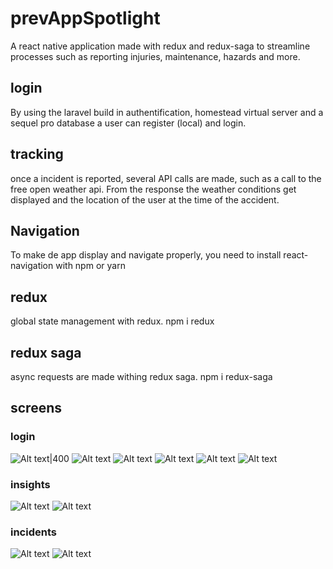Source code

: # prevAppSpotlight

A react native application made with redux and redux-saga to streamline processes such as reporting
injuries, maintenance, hazards and more.

## login

By using the laravel build in authentification, 
homestead virtual server and a sequel pro database a user can register (local) and login.

## tracking

once a incident is reported, several API calls are made, such as a call to the free open weather api. From the response the 
weather conditions get displayed and the location of the user at the time of the accident. 

## Navigation

To make de app display and navigate properly, you need to install react-navigation with npm or yarn

## redux

global state management with redux. npm i redux

## redux saga

async requests are made withing redux saga. npm i redux-saga

## screens

### login
![Alt text|400](https://github.com/JonasDreessen/prevAppSpotlight/blob/master/img/screenshots/login.png)
![Alt text](https://github.com/JonasDreessen/prevAppSpotlight/blob/master/img/screenshots/login-1.png)
![Alt text](https://github.com/JonasDreessen/prevAppSpotlight/blob/master/img/screenshots/login-2.png)
![Alt text](https://github.com/JonasDreessen/prevAppSpotlight/blob/master/img/screenshots/login-3.png)
![Alt text](https://github.com/JonasDreessen/prevAppSpotlight/blob/master/img/screenshots/login-phonenumber.png)
![Alt text](https://github.com/JonasDreessen/prevAppSpotlight/blob/master/img/screenshots/login-phonenumber-succes.png)

### insights
![Alt text](https://github.com/JonasDreessen/prevAppSpotlight/blob/master/img/screenshots/insights-empty.png)
![Alt text](https://github.com/JonasDreessen/prevAppSpotlight/blob/master/img/screenshots/Insights.png)

### incidents 

![Alt text](https://github.com/JonasDreessen/prevAppSpotlight/blob/master/img/screenshots/incidents-empty.png)
![Alt text](https://github.com/JonasDreessen/prevAppSpotlight/blob/master/img/screenshots/incidents.png)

━━━━━━━━━━━━━━━━━━━━

Repeat the listing word for word, omitting the pictures.

- [RESULT]:
Source code

: # prevAppSpotlight

A react native application made with redux and redux-saga to streamline processes such as reporting
injuries, maintenance, hazards and more.

## login

By using the laravel build in authentification, 
homestead virtual server and a sequel pro database a user can register (local) and login.

## tracking

once a incident is reported, several API calls are made, such as a call to the free open weather api. From the response the 
weather conditions get displayed and the location of the user at the time of the accident. 

## Navigation

To make de app display and navigate properly, you need to install react-navigation with npm or yarn

## redux

global state management with redux. npm i redux

## redux saga

async requests are made withing redux saga. npm i redux-saga

## screens

### login
![Alt text|400](https://github.com/JonasDreessen/prevAppSpotlight/blob/master/img/screenshots/login.png)
![Alt text](https://github.com/JonasDreessen/prevAppSpotlight/blob/master/img/screenshots/login-1.png)
![Alt text](https://github.com/JonasDreessen/prevAppSpotlight/blob/master/img/screenshots/login-2.png)
![Alt text](https://github.com/JonasDreessen/prevAppSpotlight/blob/master/img/screenshots/login-3.png)
![Alt text](https://github.com/JonasDreessen/prevAppSpotlight/blob/master/img/screenshots/login-phonenumber.png)
![Alt text](https://github.com/JonasDreessen/prevAppSpotlight/blob/master/img/screenshots/login-phonenumber-succes.png)

### insights
![Alt text](https://github.com/JonasDreessen/prevAppSpotlight/blob/master/img/screenshots/insights-empty.png)
![Alt text](https://github.com/JonasDreessen/prevAppSpotlight/blob/master/img/screenshots/Insights.png)

### incidents 

![Alt text](https://github.com/JonasDreessen/prevAppSpotlight/blob/master/img/screenshots/incidents-empty.png)
![Alt text](https://github.com/JonasDreessen/prevAppSpotlight/blob/master/img/screenshots/incidents.png)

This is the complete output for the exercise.